In an official statement Monday to Phoenix New Times, ASU described Rittenhouse as "not enrolled."
Rittenhouse testified during his trial earlier this month that he was a student at ASU, studying nursing. At the time, ASU confirmed that Rittenhouse was a non-degree student who had been taking online classes. The semester he had enrolled in ends this week.
It's not clear when, how, or why his status at the university changed, and spokespeople there did not reply to further inquires from New Times on the matter, despite a campus controversy over his possible arrival.
Last month, Rittenhouse had said he was an enrolled ASU student. In an interview last week with Fox News host Tucker Carlson, Rittenhouse said he hoped to become a nurse and was completing the prerequisite classes for the field.
"I intend on going on campus," he said.
Around the same time, Rittenhouse told TV anchor Ashleigh Banfield the same thing in a one-hour interview on her show, which airs on NewsNation.
Then he dropped this zinger: "I do want to look into law and see if it is right for me. If I decided to, it would definitely be criminal defense work.
ASU spokesperson Chris Fiscus repeated previous claims that Rittenhouse had "not gone through the ASU admissions process." Non-degree students do still have to go through a modified admission process, however, according to the school's own non-degree information page.
Over the last several days, several student groups at ASU have been organizing to boot Rittenhouse off the campus. A petition for the university to expel him had garnered nearly 2,500 signatures as of Monday afternoon.

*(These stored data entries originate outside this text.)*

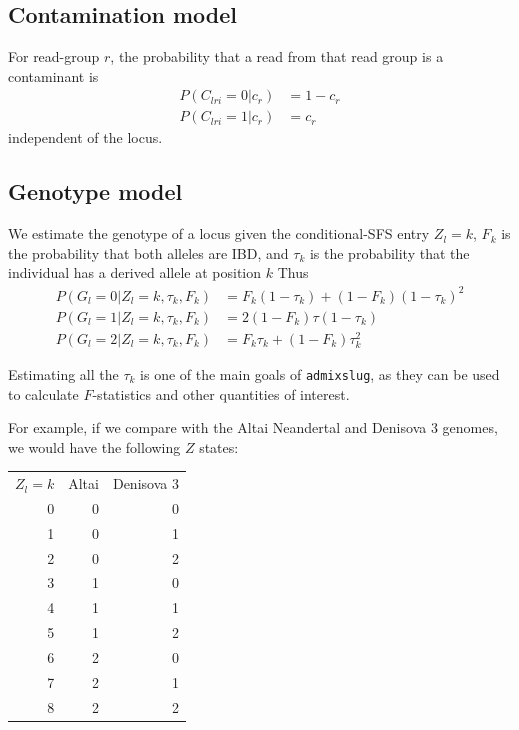 \documentclass[10pt,a4paper]{article}
\begin{document}
\subsection*{Contamination model}
For read-group $r$, the probability that a read from that read group is a contaminant is 
\begin{align}
P(C_{lri} = 0 | c_r) &= 1-c_r\nonumber\\
P(C_{lri} = 1 | c_r) &= c_r
\end{align}
independent of the locus.

\subsection*{Genotype model}
We estimate the genotype of a locus given the conditional-SFS entry $Z_l=k$, $F_k$ is the probability that both alleles are IBD, and $\tau_k$ is the probability that the individual has a derived allele at position $k$
Thus
\begin{align}
P(G_l = 0| Z_l=k, \tau_k, F_k) &= F_k (1-\tau_k) + (1-F_k) (1-\tau_k)^2\nonumber\\
P(G_l = 1| Z_l=k, \tau_k, F_k) &= 2(1-F_k) \tau(1-\tau_k)\nonumber\\
P(G_l = 2| Z_l=k, \tau_k, F_k) &= F_k \tau_k + (1-F_k) \tau_k^2\label{eq:prg}
\end{align}

Estimating all the $\tau_k$ is one of the main goals of \texttt{admixslug}, as they can be used to calculate $F$-statistics and other quantities of interest.

For example, if we compare with the Altai Neandertal and Denisova 3 genomes, we would have the following $Z$ states:
\begin{table}[!ht]
	\begin{center}
		
		\begin{tabular}{r r r }
			$Z_l=k$ & Altai & Denisova 3 \\
			0 & 0 & 0 \\
			1 & 0 & 1 \\
			2 & 0 & 2 \\
			3 & 1 & 0 \\
			4 & 1 & 1 \\
			5 & 1 & 2 \\
			6 & 2 & 0 \\
			7 & 2 & 1 \\
			8 & 2 & 2 \\
		\end{tabular}
	\end{center}
\end{table}
\end{document}
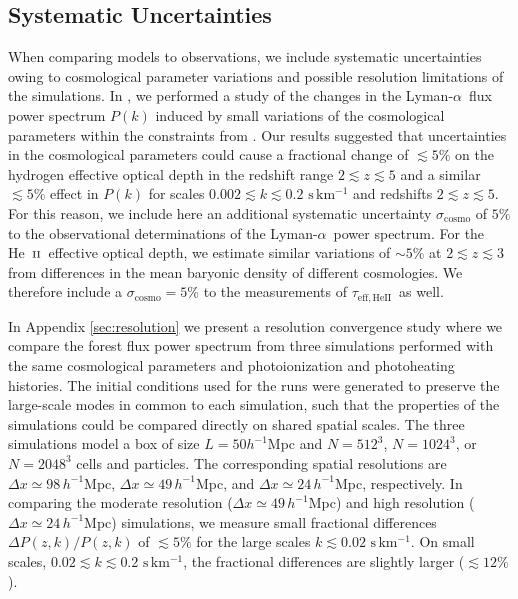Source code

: \documentclass[twocolumn]{aastex62}
\newcommand\Lya{Lyman-$\alpha$}
\def\HeII{\hbox{He~$\scriptstyle\rm II$}}
\newcommand\taueffHe{$\tau_{\mathrm{eff,HeII}}$~}
\begin{document}
\subsection{Systematic Uncertainties}
\label{sec:sys_errors}

When comparing models to observations, we include
systematic uncertainties owing to cosmological parameter variations
and possible resolution limitations of the simulations.
In \cite{villasenor2021a}, we performed a study of the changes in the \Lya\ flux power spectrum $P(k)$ 
induced by small variations of the cosmological parameters within the constraints from \cite{Planck_collaboration_2020}. 
Our results suggested that 
uncertainties in the cosmological parameters could
cause a fractional change 
of $\lesssim 5\%$ on the hydrogen effective optical depth in the redshift range $2 \lesssim z \lesssim 5$ and a similar $\lesssim 5\%$ effect in $P(k)$ for scales 
$0.002 \lesssim k \lesssim 0.2 \,\, \mathrm{ s \, km^{-1}}$ and redshifts $2 \lesssim z \lesssim 5$. 
For this reason, we include here an additional systematic uncertainty 
$\sigma_{\mathrm{cosmo}}$ of $5\%$ to 
the observational determinations of the \Lya\ power spectrum.  
For the \HeII\ effective optical depth, we estimate similar variations of $\sim 5\%$ at  $2 \lesssim z \lesssim 3$ from 
differences in the mean baryonic density of different cosmologies.  We therefore include a $\sigma_{\mathrm{cosmo}} = 5\% $ to the measurements of \taueffHe as well.      
         
In Appendix \ref{sec:resolution} we present a resolution convergence study where we compare the forest flux power spectrum from three simulations performed with the same cosmological 
parameters and photoionization and photoheating histories.
The initial conditions used for the runs were generated to preserve the large-scale modes in common to each 
simulation, such that the properties of the simulations could be compared directly on shared spatial scales. The three simulations 
model
a box of size $L= 50 h^{-1}$Mpc 
and
$N=512^3$, $N=1024^3$, or
 $N=2048^3$ cells and particles.
The corresponding spatial resolutions are $\Delta x \simeq 98 \,h^{-1}$Mpc, 
$\Delta x \simeq 49 \,h^{-1}$Mpc, and $\Delta x \simeq 24 \,h^{-1}$Mpc, respectively.
In comparing the moderate resolution ($\Delta x \simeq 49 \,h^{-1}$Mpc) 
and high resolution ($\Delta x \simeq 24 \,h^{-1}$Mpc) simulations,
we measure small fractional differences $\Delta P(z,k) / P(z,k)$ of $\lesssim 5\%$ for the 
large scales $k \lesssim 0.02 \,\, \mathrm{s\, km^{-1}}$.
On small scales, $ 0.02 \lesssim k \lesssim 0.2 \,\, \mathrm{s\, km^{-1}}$, the fractional differences are 
slightly larger ($\lesssim 12\%$).  
\end{document}
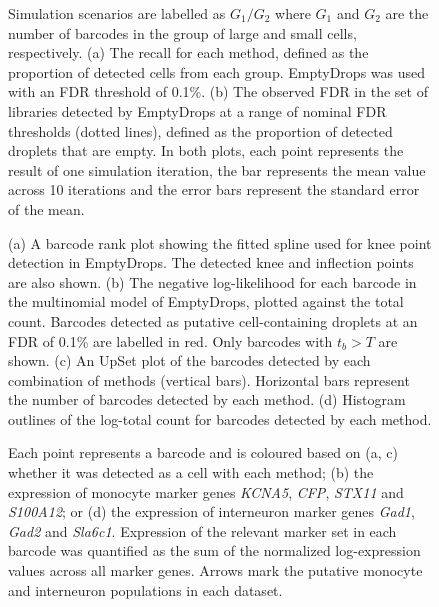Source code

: \documentclass{bmcart}
\begin{document}
\begin{figure}[h!]
\caption{
Simulation scenarios are labelled as $G_1/G_2$ where $G_1$ and $G_2$ are the number of barcodes in the group of large and small cells, respectively.
(a) The recall for each method, defined as the proportion of detected cells from each group.
EmptyDrops was used with an FDR threshold of 0.1\%.
(b) The observed FDR in the set of libraries detected by EmptyDrops at a range of nominal FDR thresholds (dotted lines), defined as the proportion of detected droplets that are empty.
In both plots, each point represents the result of one simulation iteration, the bar represents the mean value across 10 iterations and the error bars represent the standard error of the mean.
}
\label{fig:simpbmc}
\end{figure}

\begin{figure}[h!]
\caption{
(a) A barcode rank plot showing the fitted spline used for knee point detection in EmptyDrops. 
The detected knee and inflection points are also shown.
(b) The negative log-likelihood for each barcode in the multinomial model of EmptyDrops, plotted against the total count.
Barcodes detected as putative cell-containing droplets at an FDR of 0.1\% are labelled in red.
Only barcodes with $t_b > T$ are shown.
(c) An UpSet plot \cite{lex2014upset} of the barcodes detected by each combination of methods (vertical bars).
Horizontal bars represent the number of barcodes detected by each method.
(d) Histogram outlines of the log-total count for barcodes detected by each method.
}
\label{fig:realplacenta}
\end{figure}

\begin{figure}[h!]
\caption{
Each point represents a barcode and is coloured based on (a, c) whether it was detected as a cell with each method;
(b) the expression of monocyte marker genes \textit{KCNA5}, \textit{CFP}, \textit{STX11} and \textit{S100A12};
or (d) the expression of interneuron marker genes \textit{Gad1}, \textit{Gad2} and \textit{Sla6c1}.
Expression of the relevant marker set in each barcode was quantified as the sum of the normalized log-expression values across all marker genes.
Arrows mark the putative monocyte and interneuron populations in each dataset.
}
\label{fig:realtsne}
\end{figure}
\end{document}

"ASU should be a safe and inclusive space for all students, which will be disrupted if Kyle Rittenhouse is allowed to attend this school," the petition reads.

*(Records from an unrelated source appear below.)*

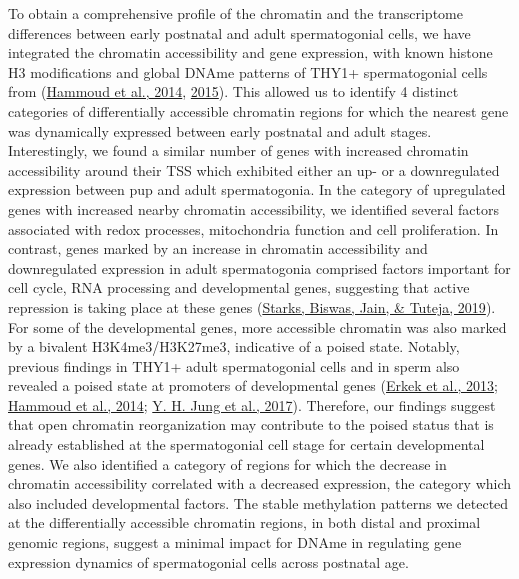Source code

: \documentclass[12pt,twoside]{reedthesis}
\begin{document}
To obtain a comprehensive profile of the chromatin and the transcriptome
differences between early postnatal and adult spermatogonial cells, we
have integrated the chromatin accessibility and gene expression, with
known histone H3 modifications and global DNAme patterns of THY1+
spermatogonial cells from (\protect\hyperlink{ref-hammoud2014}{Hammoud et al., 2014}, \protect\hyperlink{ref-hammoud2015}{2015}). This allowed us
to identify 4 distinct categories of differentially accessible chromatin
regions for which the nearest gene was dynamically expressed between
early postnatal and adult stages. Interestingly, we found a similar
number of genes with increased chromatin accessibility around their TSS
which exhibited either an up- or a downregulated expression between pup
and adult spermatogonia. In the category of upregulated genes with
increased nearby chromatin accessibility, we identified several factors
associated with redox processes, mitochondria function and cell
proliferation. In contrast, genes marked by an increase in chromatin
accessibility and downregulated expression in adult spermatogonia
comprised factors important for cell cycle, RNA processing and
developmental genes, suggesting that active repression is taking place
at these genes (\protect\hyperlink{ref-starks2019}{Starks, Biswas, Jain, \& Tuteja, 2019}). For some of the developmental genes, more
accessible chromatin was also marked by a bivalent H3K4me3/H3K27me3,
indicative of a poised state. Notably, previous findings in THY1+ adult
spermatogonial cells and in sperm also revealed a poised state at
promoters of developmental genes (\protect\hyperlink{ref-erkek2013}{Erkek et al., 2013}; \protect\hyperlink{ref-hammoud2014}{Hammoud et al., 2014}; \protect\hyperlink{ref-jung2017}{Y. H. Jung et al., 2017}).
Therefore, our findings suggest that open chromatin reorganization may
contribute to the poised status that is already established at the
spermatogonial cell stage for certain developmental genes. We also
identified a category of regions for which the decrease in chromatin
accessibility correlated with a decreased expression, the category which
also included developmental factors. The stable methylation patterns we
detected at the differentially accessible chromatin regions, in both
distal and proximal genomic regions, suggest a minimal impact for DNAme
in regulating gene expression dynamics of spermatogonial cells across
postnatal age.
\end{document}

On Wednesday, multiple student groups — including Students for Socialism, MECHA de ASU, Multicultural Solidarity Coalition, and Students for Justice in Palestine — will be holding an event titled "Killer Off Campus," demanding that Rittenhouse leave the university.
Rittenhouse, who faced multiple homicide charges after he shot and killed two people during ongoing police brutality protests in Kenosha, Wisconsin, was found not guilty on all counts after a two-week trial in Wisconsin. His attorneys argued he acted in self-defense.